▶ _PROBLEM DETAILS_
Exactly what is written in the records below should be returned, minus the images.

▶ _RECORDS FOR THE TASK_
▬▬▬▬▬▬

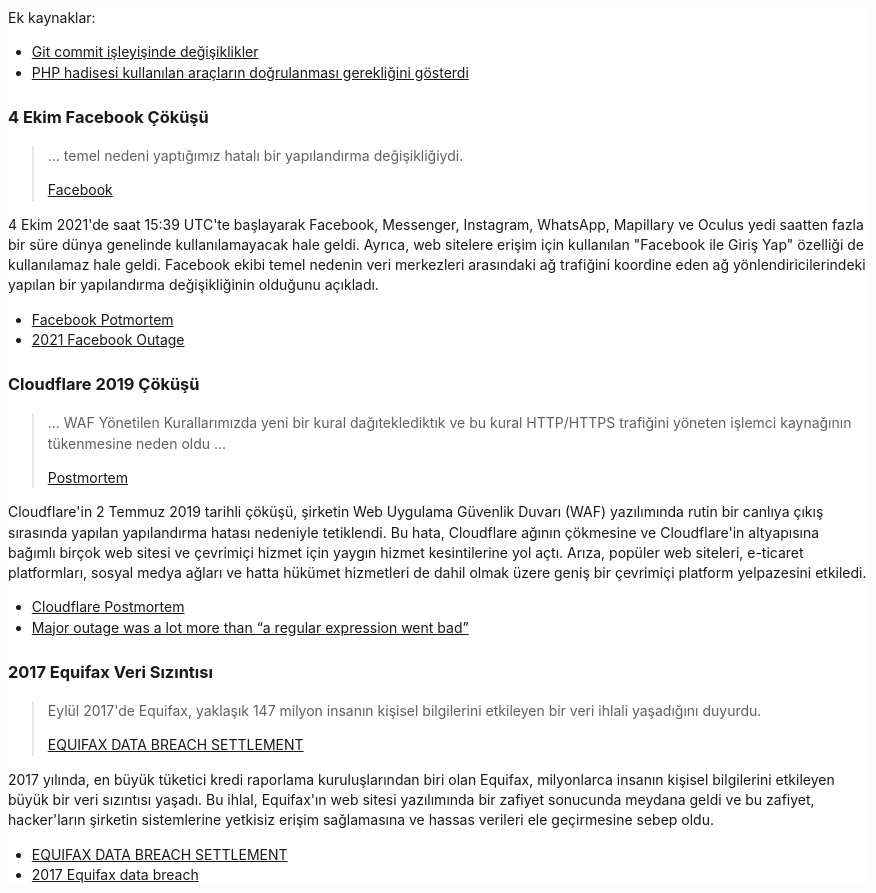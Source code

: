 Ek kaynaklar:

- [Git commit işleyişinde değişiklikler](https://news-web.php.net/php.internals/113838)
- [PHP hadisesi kullanılan araçların doğrulanması gerekliğini gösterdi](https://www.csoonline.com/article/3613593/php-backdoor-attempt-shows-need-for-better-code-authenticity-verification.html)

### 4 Ekim Facebook Çöküşü

> ... temel nedeni yaptığımız hatalı bir yapılandırma değişikliğiydi.
>
> [Facebook](https://engineering.fb.com/2021/10/04/networking-traffic/outage/)

4 Ekim 2021'de saat 15:39 UTC'te başlayarak Facebook, Messenger, Instagram, WhatsApp, Mapillary ve Oculus yedi saatten fazla bir süre dünya genelinde kullanılamayacak hale geldi. Ayrıca, web sitelere erişim için kullanılan "Facebook ile Giriş Yap" özelliği de kullanılamaz hale geldi. Facebook ekibi temel nedenin veri merkezleri arasındaki ağ trafiğini koordine eden ağ yönlendiricilerindeki yapılan bir yapılandırma değişikliğinin olduğunu açıkladı.

- [Facebook Potmortem](https://engineering.fb.com/2021/10/04/networking-traffic/outage/)
- [2021 Facebook Outage](https://en.wikipedia.org/wiki/2021_Facebook_outage)

### Cloudflare 2019 Çöküşü

> ... WAF Yönetilen Kurallarımızda yeni bir kural dağıteklediktık ve bu kural HTTP/HTTPS trafiğini yöneten işlemci kaynağının tükenmesine neden oldu ...
>
> [Postmortem](https://blog.cloudflare.com/details-of-the-cloudflare-outage-on-july-2-2019/)

Cloudflare'in 2 Temmuz 2019 tarihli çöküşü, şirketin Web Uygulama Güvenlik Duvarı (WAF) yazılımında rutin bir canlıya çıkış sırasında yapılan yapılandırma hatası nedeniyle tetiklendi. Bu hata, Cloudflare ağının çökmesine ve Cloudflare'in altyapısına bağımlı birçok web sitesi ve çevrimiçi hizmet için yaygın hizmet kesintilerine yol açtı. Arıza, popüler web siteleri, e-ticaret platformları, sosyal medya ağları ve hatta hükümet hizmetleri de dahil olmak üzere geniş bir çevrimiçi platform yelpazesini etkiledi.

- [Cloudflare Postmortem](https://blog.cloudflare.com/details-of-the-cloudflare-outage-on-july-2-2019/)
- [Major outage was a lot more than “a regular expression went bad”](https://hub.packtpub.com/cloudflare-rca-major-outage-was-a-lot-more-than-a-regular-expression-went-bad/)

### 2017 Equifax Veri Sızıntısı

> Eylül 2017'de Equifax, yaklaşık 147 milyon insanın kişisel bilgilerini etkileyen bir veri ihlali yaşadığını duyurdu.
>
> [EQUIFAX DATA BREACH SETTLEMENT](https://www.equifaxbreachsettlement.com/)

2017 yılında, en büyük tüketici kredi raporlama kuruluşlarından biri olan Equifax, milyonlarca insanın kişisel bilgilerini etkileyen büyük bir veri sızıntısı yaşadı. Bu ihlal, Equifax'ın web sitesi yazılımında bir zafiyet sonucunda meydana geldi ve bu zafiyet, hacker'ların şirketin sistemlerine yetkisiz erişim sağlamasına ve hassas verileri ele geçirmesine sebep oldu.

- [EQUIFAX DATA BREACH SETTLEMENT](https://www.equifaxbreachsettlement.com/)
- [2017 Equifax data breach](https://en.wikipedia.org/wiki/2017_Equifax_data_breach)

▬▬▬▬▬▬

▶ _WRITTEN ANSWER_
Source code

: Ek kaynaklar:

- [Git commit işleyişinde değişiklikler](https://news-web.php.net/php.internals/113838)
- [PHP hadisesi kullanılan araçların doğrulanması gerekliğini gösterdi](https://www.csoonline.com/article/3613593/php-backdoor-attempt-shows-need-for-better-code-authenticity-verification.html)

### 4 Ekim Facebook Çöküşü

> ... temel nedeni yaptığımız hatalı bir yapılandırma değişikliğiydi.
>
> [Facebook](https://engineering.fb.com/2021/10/04/networking-traffic/outage/)

4 Ekim 2021'de saat 15:39 UTC'te başlayarak Facebook, Messenger, Instagram, WhatsApp, Mapillary ve Oculus yedi saatten fazla bir süre dünya genelinde kullanılamayacak hale geldi. Ayrıca, web sitelere erişim için kullanılan "Facebook ile Giriş Yap" özelliği de kullanılamaz hale geldi. Facebook ekibi temel nedenin veri merkezleri arasındaki ağ trafiğini koordine eden ağ yönlendiricilerindeki yapılan bir yapılandırma değişikliğinin olduğunu açıkladı.

- [Facebook Potmortem](https://engineering.fb.com/2021/10/04/networking-traffic/outage/)
- [2021 Facebook Outage](https://en.wikipedia.org/wiki/2021_Facebook_outage)

### Cloudflare 2019 Çöküşü

> ... WAF Yönetilen Kurallarımızda yeni bir kural dağıteklediktık ve bu kural HTTP/HTTPS trafiğini yöneten işlemci kaynağının tükenmesine neden oldu ...
>
> [Postmortem](https://blog.cloudflare.com/details-of-the-cloudflare-outage-on-july-2-2019/)

Cloudflare'in 2 Temmuz 2019 tarihli çöküşü, şirketin Web Uygulama Güvenlik Duvarı (WAF) yazılımında rutin bir canlıya çıkış sırasında yapılan yapılandırma hatası nedeniyle tetiklendi. Bu hata, Cloudflare ağının çökmesine ve Cloudflare'in altyapısına bağımlı birçok web sitesi ve çevrimiçi hizmet için yaygın hizmet kesintilerine yol açtı. Arıza, popüler web siteleri, e-ticaret platformları, sosyal medya ağları ve hatta hükümet hizmetleri de dahil olmak üzere geniş bir çevrimiçi platform yelpazesini etkiledi.

- [Cloudflare Postmortem](https://blog.cloudflare.com/details-of-the-cloudflare-outage-on-july-2-2019/)
- [Major outage was a lot more than “a regular expression went bad”](https://hub.packtpub.com/cloudflare-rca-major-outage-was-a-lot-more-than-a-regular-expression-went-bad/)

### 2017 Equifax Veri Sızıntısı

> Eylül 2017'de Equifax, yaklaşık 147 milyon insanın kişisel bilgilerini etkileyen bir veri ihlali yaşadığını duyurdu.
>
> [EQUIFAX DATA BREACH SETTLEMENT](https://www.equifaxbreachsettlement.com/)

2017 yılında, en büyük tüketici kredi raporlama kuruluşlarından biri olan Equifax, milyonlarca insanın kişisel bilgilerini etkileyen büyük bir veri sızıntısı yaşadı. Bu ihlal, Equifax'ın web sitesi yazılımında bir zafiyet sonucunda meydana geldi ve bu zafiyet, hacker'ların şirketin sistemlerine yetkisiz erişim sağlamasına ve hassas verileri ele geçirmesine sebep oldu.

- [EQUIFAX DATA BREACH SETTLEMENT](https://www.equifaxbreachsettlement.com/)
- [2017 Equifax data breach](https://en.wikipedia.org/wiki/2017_Equifax_data_breach)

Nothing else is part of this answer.